In 1936, 18 African American athletes left the Berlin Olympics with 14 medals, a quarter of the total medals won by the U.S. team that summer. They returned to a segregated United States, where the American public mostly celebrated their victories—but their president didn't.
“Hitler didn’t snub me; it was our president who snubbed me,” said Jesse Owens, the 23-year-old track star who won four gold medals, of Franklin Roosevelt. “The president didn’t even send a telegram.”
Eighty years later, the athletes—16 men and two women—received their overdue recognition by a U.S. president Thursday when their relatives visited the White House for an event honoring the U.S. team at this year's Rio games.

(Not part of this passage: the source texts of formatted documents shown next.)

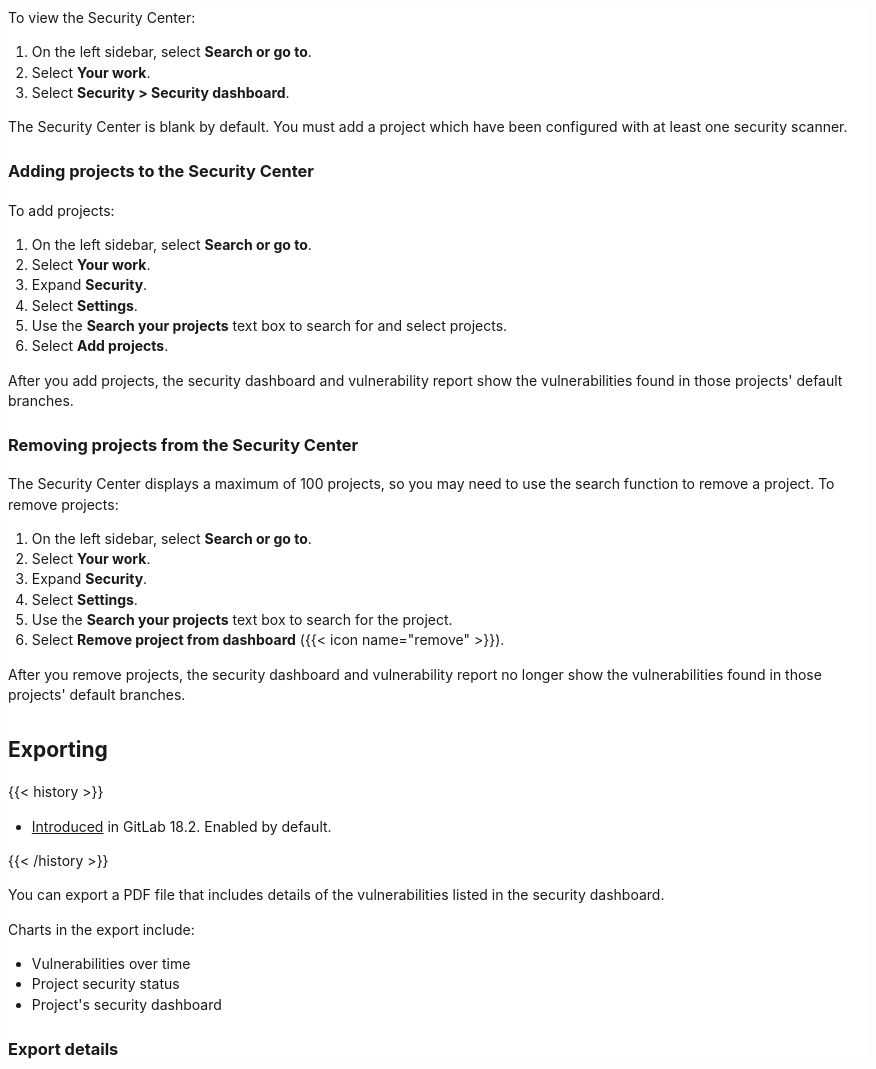 To view the Security Center:

1. On the left sidebar, select **Search or go to**.
1. Select **Your work**.
1. Select **Security > Security dashboard**.

The Security Center is blank by default. You must add a project which have been configured with at least one security scanner.

### Adding projects to the Security Center

To add projects:

1. On the left sidebar, select **Search or go to**.
1. Select **Your work**.
1. Expand **Security**.
1. Select **Settings**.
1. Use the **Search your projects** text box to search for and select projects.
1. Select **Add projects**.

After you add projects, the security dashboard and vulnerability report show the vulnerabilities found in those projects' default branches.

### Removing projects from the Security Center

The Security Center displays a maximum of 100 projects, so you may need to use the search function to remove a project. To remove projects:

1. On the left sidebar, select **Search or go to**.
1. Select **Your work**.
1. Expand **Security**.
1. Select **Settings**.
1. Use the **Search your projects** text box to search for the project.
1. Select **Remove project from dashboard** ({{< icon name="remove" >}}).

After you remove projects, the security dashboard and vulnerability report no longer show the vulnerabilities found in those projects' default branches.

## Exporting

{{< history >}}

- [Introduced](https://gitlab.com/gitlab-org/gitlab/-/merge_requests/196607) in GitLab 18.2. Enabled by default.

{{< /history >}}

You can export a PDF file that includes details of the vulnerabilities listed in the security dashboard.

Charts in the export include:

- Vulnerabilities over time
- Project security status
- Project's security dashboard

### Export details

“It wasn’t just Jesse. It was other African American athletes in the middle of Nazi Germany under the gaze of Adolf Hitler that put a lie to notions of racial superiority—whooped ’em—and taught them a thing or two about democracy and taught them a thing or two about the American character,” President Obama said Thursday.
The other athletes were Dave Albritton, John Brooks, James Clark, Cornelius Johnson, Willis Johnson, Howell King, James LuValle, Ralph Metcalfe, Art Oliver, Tidye Pickett, Fritz Pollard Jr., Mack Robinson, Louise Stokes, John Terry, Archie Williams, Jack Wilson, and John Woodruff. Eighteen relatives attended the White House event and shook the president’s hand, according to the AP.